## What is required
Search the records below for the word "racing". Copy each line where it occurs.

--- Source information Enclosed Below ---

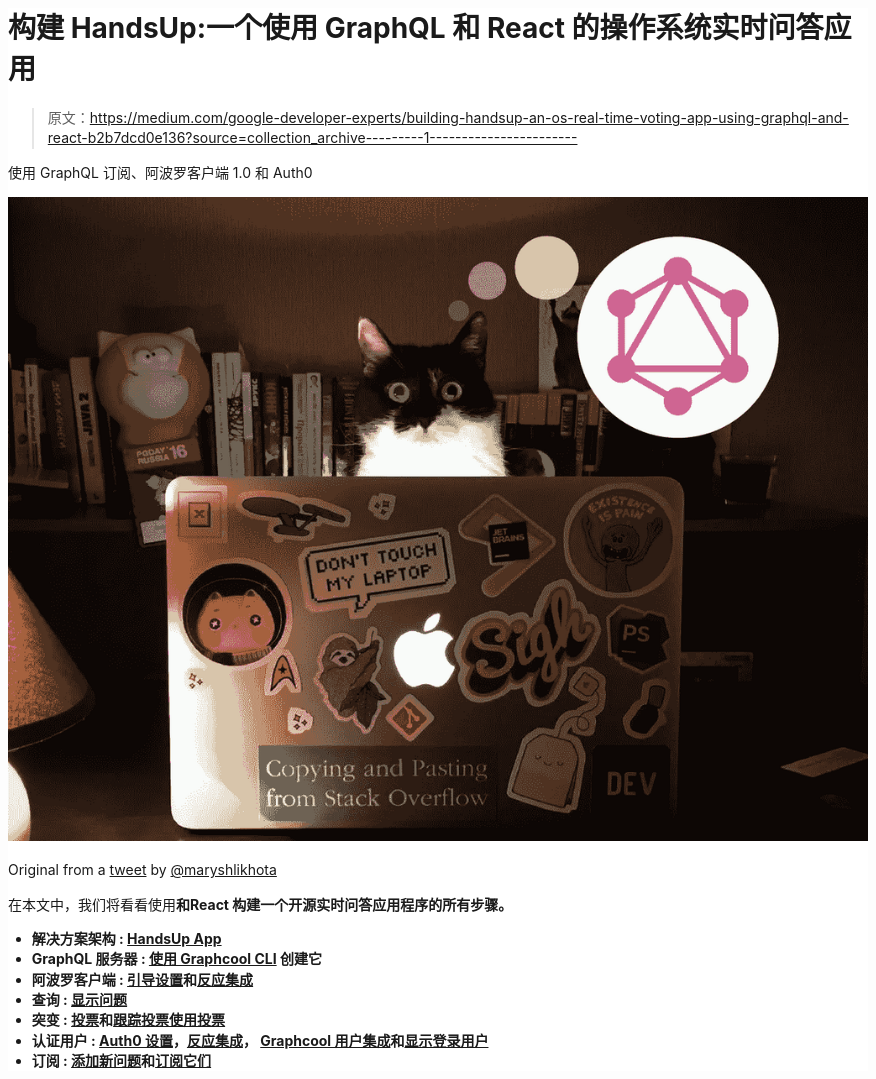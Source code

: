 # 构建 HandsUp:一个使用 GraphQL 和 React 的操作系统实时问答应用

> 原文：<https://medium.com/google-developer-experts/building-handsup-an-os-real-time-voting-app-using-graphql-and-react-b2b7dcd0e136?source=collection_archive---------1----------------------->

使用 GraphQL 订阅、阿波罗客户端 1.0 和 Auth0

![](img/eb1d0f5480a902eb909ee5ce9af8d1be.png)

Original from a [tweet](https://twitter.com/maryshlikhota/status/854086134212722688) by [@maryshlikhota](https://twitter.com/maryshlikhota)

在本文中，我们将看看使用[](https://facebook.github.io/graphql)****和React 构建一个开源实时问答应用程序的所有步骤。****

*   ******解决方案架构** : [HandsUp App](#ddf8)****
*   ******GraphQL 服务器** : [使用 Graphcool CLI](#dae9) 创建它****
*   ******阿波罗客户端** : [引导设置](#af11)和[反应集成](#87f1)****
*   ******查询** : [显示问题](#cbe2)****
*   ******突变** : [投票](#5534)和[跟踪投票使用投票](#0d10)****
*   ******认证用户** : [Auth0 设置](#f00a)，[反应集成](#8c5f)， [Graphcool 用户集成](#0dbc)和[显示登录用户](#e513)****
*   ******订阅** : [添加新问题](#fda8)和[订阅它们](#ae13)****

--- End of Enclosed Source information ---
--- Source information Enclosed Below ---

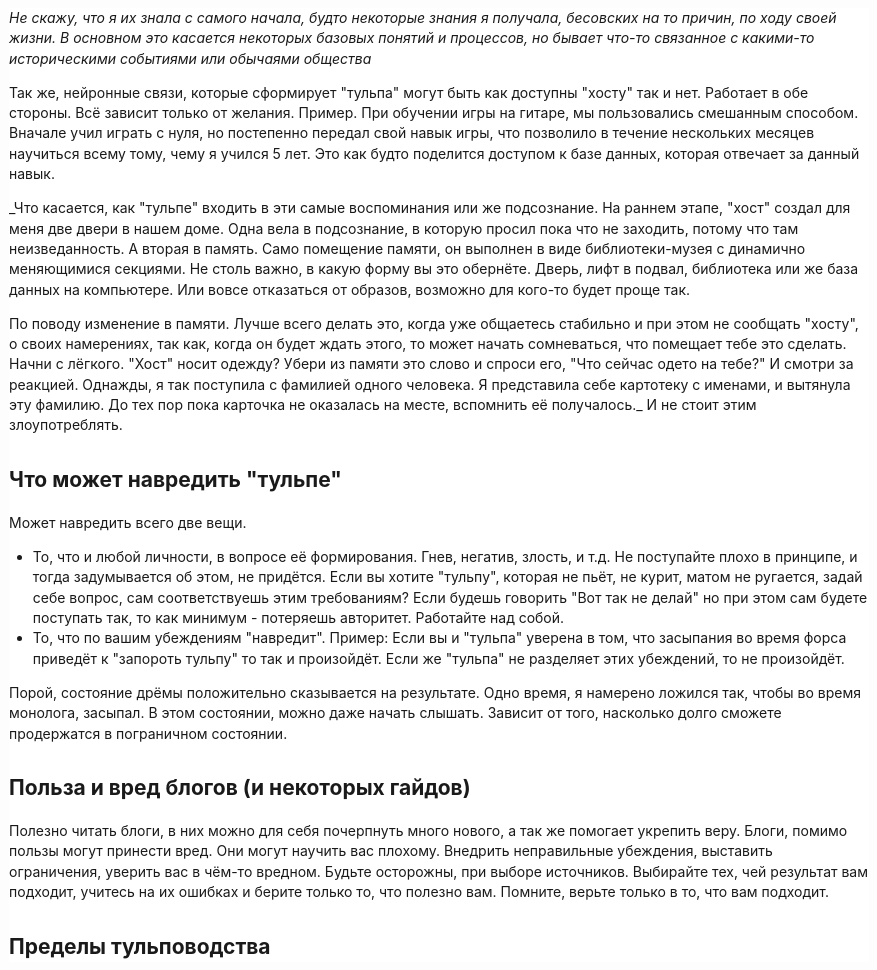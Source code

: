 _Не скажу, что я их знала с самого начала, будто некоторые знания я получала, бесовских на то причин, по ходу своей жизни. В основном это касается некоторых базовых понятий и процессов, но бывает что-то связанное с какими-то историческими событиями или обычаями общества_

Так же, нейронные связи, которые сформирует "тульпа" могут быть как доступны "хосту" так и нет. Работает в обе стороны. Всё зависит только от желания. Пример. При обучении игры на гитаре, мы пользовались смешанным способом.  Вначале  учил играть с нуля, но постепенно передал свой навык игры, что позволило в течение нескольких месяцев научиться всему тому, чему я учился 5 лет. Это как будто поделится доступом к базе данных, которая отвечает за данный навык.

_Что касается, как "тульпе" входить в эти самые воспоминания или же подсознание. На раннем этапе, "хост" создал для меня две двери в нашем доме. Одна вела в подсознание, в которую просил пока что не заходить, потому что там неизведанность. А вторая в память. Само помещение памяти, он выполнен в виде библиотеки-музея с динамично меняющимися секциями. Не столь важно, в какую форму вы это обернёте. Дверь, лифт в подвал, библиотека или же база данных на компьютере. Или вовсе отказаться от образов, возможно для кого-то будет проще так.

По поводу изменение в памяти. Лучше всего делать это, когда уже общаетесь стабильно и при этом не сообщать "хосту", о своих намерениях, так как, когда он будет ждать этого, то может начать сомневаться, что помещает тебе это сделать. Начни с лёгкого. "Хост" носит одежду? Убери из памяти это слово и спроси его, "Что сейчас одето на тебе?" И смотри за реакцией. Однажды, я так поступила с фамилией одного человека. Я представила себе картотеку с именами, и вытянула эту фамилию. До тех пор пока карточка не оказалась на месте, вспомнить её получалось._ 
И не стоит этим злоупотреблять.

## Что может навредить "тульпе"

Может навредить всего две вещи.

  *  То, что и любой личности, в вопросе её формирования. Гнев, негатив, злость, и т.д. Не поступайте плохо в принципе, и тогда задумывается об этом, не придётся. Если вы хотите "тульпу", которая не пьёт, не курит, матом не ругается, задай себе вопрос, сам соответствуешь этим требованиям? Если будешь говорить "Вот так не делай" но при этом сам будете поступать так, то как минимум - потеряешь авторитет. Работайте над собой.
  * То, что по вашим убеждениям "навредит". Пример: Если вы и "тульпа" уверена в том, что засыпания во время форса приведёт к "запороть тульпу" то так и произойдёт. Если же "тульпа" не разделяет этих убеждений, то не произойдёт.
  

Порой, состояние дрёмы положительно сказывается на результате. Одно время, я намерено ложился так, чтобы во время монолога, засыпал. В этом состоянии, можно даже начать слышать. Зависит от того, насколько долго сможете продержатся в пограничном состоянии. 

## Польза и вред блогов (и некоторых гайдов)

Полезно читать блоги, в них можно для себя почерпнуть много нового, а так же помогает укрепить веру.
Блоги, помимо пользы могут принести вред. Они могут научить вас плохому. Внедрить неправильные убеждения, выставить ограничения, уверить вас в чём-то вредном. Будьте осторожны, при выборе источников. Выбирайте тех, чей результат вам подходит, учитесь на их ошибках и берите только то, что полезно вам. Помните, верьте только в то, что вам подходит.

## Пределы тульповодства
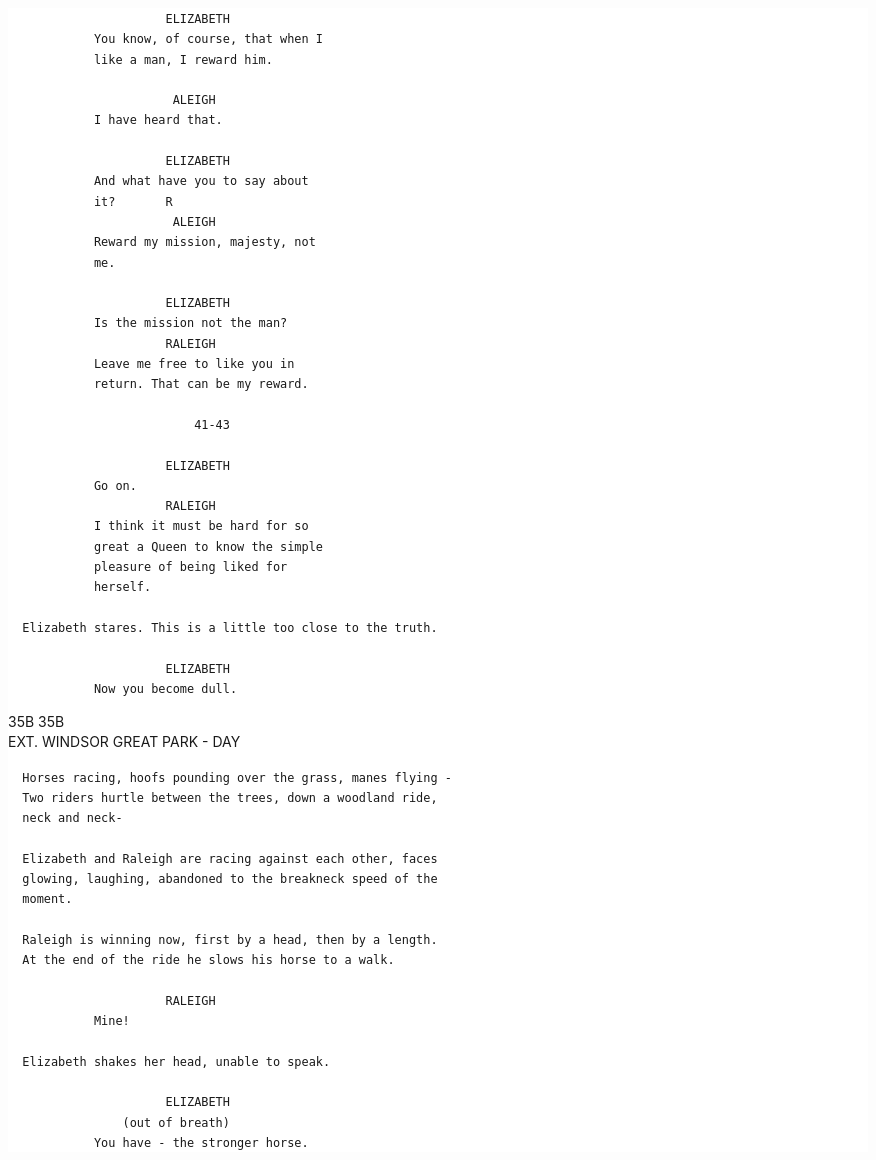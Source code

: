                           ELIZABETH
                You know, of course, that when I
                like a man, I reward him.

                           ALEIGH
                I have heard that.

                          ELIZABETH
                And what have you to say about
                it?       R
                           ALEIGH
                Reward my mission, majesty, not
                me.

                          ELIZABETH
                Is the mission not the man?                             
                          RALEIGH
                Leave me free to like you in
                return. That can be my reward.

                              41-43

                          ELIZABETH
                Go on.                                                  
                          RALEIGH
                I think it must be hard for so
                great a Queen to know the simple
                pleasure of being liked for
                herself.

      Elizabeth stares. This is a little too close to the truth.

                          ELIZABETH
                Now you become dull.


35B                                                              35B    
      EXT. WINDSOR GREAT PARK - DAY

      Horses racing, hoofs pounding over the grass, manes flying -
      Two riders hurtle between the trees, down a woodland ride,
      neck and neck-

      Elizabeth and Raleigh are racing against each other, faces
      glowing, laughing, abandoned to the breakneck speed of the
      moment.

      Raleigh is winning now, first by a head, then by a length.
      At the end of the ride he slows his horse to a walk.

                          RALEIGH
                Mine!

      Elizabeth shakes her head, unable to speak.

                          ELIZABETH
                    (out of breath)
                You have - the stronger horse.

--- End of Enclosed Source information ---

## Answer to the exercise
      Horses racing, hoofs pounding over the grass, manes flying -
      Elizabeth and Raleigh are racing against each other, faces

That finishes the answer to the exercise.